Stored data
########

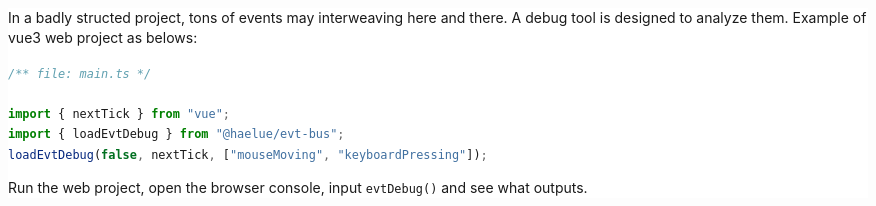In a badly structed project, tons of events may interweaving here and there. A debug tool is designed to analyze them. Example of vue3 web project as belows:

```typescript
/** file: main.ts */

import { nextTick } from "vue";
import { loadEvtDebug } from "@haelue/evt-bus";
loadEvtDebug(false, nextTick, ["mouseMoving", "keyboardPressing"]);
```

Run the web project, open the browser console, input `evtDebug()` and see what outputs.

########

What you need to do:
Set the records down again precisely, skipping every image.

Answer box:
In a badly structed project, tons of events may interweaving here and there. A debug tool is designed to analyze them. Example of vue3 web project as belows:

```typescript
/** file: main.ts */

import { nextTick } from "vue";
import { loadEvtDebug } from "@haelue/evt-bus";
loadEvtDebug(false, nextTick, ["mouseMoving", "keyboardPressing"]);
```

Run the web project, open the browser console, input `evtDebug()` and see what outputs.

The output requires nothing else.